Why am I reading 5V on this terminal? any harm?

herman

0
Mar 6, 2013
3
I have a 240V 2 speed Magnetek 1081 motor/pump connected to an Intermatic RC2491RT mechanical timer on my swim spa, everything 20+ years old. I want to add a 240V ozonator powered on LO only. When I test Line2 terminal and the Timer/Lo terminal I get "0"V when the pump is OFF, 240V when the pump is LO, and 5V when the pump is HI. I expected the HI reading to be "0"V (Line1 is 240V on HI, OFF; "0"V on ON). Where is this 5V possibly coming from, and would it harm the ozonator if I connected it? All other voltage combinations seem normal.
 
I can't find anything on the model you listed, so I can't really help except to say you're probably reading some induced voltage back through the low speed windings when the pump is running on high. 5 volts shouldn't be enough to affect the ozonator.

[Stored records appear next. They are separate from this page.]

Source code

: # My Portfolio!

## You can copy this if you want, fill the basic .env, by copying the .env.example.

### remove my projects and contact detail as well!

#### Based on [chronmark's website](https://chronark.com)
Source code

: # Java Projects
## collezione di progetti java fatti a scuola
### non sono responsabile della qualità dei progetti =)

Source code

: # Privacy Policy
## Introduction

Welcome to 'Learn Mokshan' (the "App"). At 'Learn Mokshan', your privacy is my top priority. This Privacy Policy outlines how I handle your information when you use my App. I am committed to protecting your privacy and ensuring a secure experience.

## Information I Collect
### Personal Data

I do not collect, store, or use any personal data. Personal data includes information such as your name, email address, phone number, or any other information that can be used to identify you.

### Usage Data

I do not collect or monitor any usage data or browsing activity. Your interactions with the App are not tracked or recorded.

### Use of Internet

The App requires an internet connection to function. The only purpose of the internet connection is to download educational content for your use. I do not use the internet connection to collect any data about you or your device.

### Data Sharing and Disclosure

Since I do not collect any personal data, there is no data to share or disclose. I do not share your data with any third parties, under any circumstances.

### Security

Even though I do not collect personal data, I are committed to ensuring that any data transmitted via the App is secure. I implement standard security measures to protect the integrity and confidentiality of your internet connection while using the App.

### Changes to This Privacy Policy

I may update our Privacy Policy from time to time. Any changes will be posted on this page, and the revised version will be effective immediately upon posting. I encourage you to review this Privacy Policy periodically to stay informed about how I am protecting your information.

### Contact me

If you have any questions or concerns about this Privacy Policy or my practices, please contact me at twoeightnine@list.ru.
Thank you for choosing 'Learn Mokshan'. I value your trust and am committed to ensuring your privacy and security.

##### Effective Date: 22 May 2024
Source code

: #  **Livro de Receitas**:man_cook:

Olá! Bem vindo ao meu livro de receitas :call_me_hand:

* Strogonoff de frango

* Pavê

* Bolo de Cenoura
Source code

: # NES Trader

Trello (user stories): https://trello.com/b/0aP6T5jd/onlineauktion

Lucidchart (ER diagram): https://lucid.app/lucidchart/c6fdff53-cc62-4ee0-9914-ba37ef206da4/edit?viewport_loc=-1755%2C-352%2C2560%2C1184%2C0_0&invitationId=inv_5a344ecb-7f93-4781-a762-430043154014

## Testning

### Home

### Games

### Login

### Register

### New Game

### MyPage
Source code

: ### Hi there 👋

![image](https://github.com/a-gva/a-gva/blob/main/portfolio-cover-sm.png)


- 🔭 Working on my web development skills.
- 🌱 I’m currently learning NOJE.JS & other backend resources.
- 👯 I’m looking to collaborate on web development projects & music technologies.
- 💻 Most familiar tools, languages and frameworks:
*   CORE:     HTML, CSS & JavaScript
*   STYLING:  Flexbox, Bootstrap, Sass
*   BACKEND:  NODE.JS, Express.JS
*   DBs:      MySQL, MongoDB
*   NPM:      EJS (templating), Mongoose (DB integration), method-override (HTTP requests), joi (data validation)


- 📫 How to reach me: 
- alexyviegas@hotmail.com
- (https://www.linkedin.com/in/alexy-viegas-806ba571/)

Why do you want to add an ozonator? Are you having issues?
 
Thanks for your input. I didn't think the problem was in the timer because the reading was "0"V when I disconnected the pump loads. That leaves the pump with a short somewhere (tripped breaker or a 240V reading???), or induced voltage as you mentioned (the 5V reading appears on both the Line2 and Load2 terminal and the timer terminal at hi speed). I'm adding the ozonator to hopefully greatly reduce my maintenance requirements/consequences. I'm a senior citizen, had some back problems, and sometimes become immobile/disinterested while the wife continues to use the spa routinely.
 
An ozone system won't have any visible impact on a typical residential pool unless you have a major swim party. Chlorine alone is more than enough unless you have a number of people swimming at the same time. With enough swimmers chlorine can't completely keep up and when that happens ozone can help out with the extra oxidation load.
 
That just means you need to bump up the chlorine a bit before and after they are there. I do not think the ozone will help as much as you think it will ... especially for the cost ... and if the kids are only there on rare occasions.

What are you using to maintain chlorine levels? How are you testing it?

Not sure of you background, but have you read Pool School (button at the upper right of the page) to get an understanding of the chemistry?